Copy out each line in the material below that has the word "LAMMPS".

*** Opening of DATA FOR THIS TASK ***

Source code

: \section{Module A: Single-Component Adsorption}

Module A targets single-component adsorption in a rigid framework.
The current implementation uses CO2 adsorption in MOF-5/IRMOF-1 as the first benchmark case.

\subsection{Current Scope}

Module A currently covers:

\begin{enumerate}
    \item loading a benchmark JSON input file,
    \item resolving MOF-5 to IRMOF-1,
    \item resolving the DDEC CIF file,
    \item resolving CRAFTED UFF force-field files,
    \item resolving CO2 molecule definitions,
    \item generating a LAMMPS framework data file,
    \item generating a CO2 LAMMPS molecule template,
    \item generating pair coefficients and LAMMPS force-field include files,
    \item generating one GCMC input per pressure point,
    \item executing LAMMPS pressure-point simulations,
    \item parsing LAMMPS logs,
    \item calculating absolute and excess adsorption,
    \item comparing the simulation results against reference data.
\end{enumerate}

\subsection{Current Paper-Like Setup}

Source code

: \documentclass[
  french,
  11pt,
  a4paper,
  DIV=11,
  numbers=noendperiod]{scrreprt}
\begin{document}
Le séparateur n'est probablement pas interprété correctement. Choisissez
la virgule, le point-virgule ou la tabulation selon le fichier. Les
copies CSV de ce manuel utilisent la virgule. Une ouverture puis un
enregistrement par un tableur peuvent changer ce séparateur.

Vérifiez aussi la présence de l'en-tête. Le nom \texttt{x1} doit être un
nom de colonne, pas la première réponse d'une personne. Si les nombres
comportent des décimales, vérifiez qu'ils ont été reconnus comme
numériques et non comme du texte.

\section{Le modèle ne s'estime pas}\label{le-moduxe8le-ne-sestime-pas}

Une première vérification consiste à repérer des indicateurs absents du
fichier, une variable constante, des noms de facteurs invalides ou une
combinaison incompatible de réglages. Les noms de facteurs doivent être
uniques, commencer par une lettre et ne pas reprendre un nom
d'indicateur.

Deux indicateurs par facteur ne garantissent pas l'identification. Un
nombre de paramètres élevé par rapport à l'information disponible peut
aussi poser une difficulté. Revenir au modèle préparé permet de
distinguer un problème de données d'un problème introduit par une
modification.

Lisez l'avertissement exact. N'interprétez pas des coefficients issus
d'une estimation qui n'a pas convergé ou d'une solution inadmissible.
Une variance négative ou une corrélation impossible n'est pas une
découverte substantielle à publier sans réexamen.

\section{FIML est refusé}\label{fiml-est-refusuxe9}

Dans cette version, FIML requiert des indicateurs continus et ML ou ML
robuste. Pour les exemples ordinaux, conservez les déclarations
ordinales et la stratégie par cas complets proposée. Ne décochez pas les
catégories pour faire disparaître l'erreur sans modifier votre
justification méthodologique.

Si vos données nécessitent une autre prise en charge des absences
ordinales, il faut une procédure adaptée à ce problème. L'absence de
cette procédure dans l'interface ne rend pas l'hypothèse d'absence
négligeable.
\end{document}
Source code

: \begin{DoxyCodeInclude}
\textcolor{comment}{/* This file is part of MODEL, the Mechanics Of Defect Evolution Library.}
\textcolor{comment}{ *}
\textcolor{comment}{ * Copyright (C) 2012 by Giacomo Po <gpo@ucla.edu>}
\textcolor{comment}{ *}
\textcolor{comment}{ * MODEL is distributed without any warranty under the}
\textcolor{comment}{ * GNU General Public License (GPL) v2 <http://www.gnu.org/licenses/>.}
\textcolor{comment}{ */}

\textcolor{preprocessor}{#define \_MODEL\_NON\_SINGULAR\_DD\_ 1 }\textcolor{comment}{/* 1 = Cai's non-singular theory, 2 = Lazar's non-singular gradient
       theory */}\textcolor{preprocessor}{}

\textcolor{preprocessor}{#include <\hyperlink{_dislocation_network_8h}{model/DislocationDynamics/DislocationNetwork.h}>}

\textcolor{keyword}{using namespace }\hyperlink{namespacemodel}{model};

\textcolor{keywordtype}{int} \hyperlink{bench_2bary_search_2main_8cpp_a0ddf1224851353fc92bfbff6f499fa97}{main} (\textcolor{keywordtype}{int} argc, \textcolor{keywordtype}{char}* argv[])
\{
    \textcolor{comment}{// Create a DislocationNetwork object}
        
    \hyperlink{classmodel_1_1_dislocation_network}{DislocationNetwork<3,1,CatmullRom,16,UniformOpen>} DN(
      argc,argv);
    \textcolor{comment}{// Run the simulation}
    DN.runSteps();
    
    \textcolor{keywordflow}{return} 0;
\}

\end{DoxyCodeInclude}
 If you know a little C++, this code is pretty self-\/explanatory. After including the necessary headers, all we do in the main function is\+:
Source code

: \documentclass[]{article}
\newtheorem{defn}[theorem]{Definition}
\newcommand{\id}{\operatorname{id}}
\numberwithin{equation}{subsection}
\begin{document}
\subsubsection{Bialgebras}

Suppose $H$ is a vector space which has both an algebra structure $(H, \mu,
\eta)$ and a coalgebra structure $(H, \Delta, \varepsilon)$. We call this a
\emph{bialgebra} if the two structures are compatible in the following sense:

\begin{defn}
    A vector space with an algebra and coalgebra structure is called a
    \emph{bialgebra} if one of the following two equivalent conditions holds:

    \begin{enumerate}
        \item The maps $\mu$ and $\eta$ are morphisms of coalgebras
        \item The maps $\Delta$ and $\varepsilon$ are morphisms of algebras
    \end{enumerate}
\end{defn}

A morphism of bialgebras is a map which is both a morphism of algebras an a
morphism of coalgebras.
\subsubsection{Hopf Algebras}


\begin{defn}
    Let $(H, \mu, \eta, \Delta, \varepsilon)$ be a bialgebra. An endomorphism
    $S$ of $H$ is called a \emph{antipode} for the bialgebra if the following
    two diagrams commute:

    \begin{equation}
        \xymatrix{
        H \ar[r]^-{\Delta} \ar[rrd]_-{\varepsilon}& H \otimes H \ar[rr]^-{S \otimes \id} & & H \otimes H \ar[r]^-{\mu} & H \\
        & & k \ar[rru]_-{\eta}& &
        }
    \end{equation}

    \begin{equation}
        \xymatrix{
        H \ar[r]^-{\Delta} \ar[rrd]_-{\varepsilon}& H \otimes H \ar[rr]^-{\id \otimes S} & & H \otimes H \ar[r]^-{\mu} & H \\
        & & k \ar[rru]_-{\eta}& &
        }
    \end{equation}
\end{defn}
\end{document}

*** Close of DATA FOR THIS TASK ***

**RESPONSE BOX:**
    \item generating a LAMMPS framework data file,
    \item generating a CO2 LAMMPS molecule template,
    \item generating pair coefficients and LAMMPS force-field include files,
    \item executing LAMMPS pressure-point simulations,
    \item parsing LAMMPS logs,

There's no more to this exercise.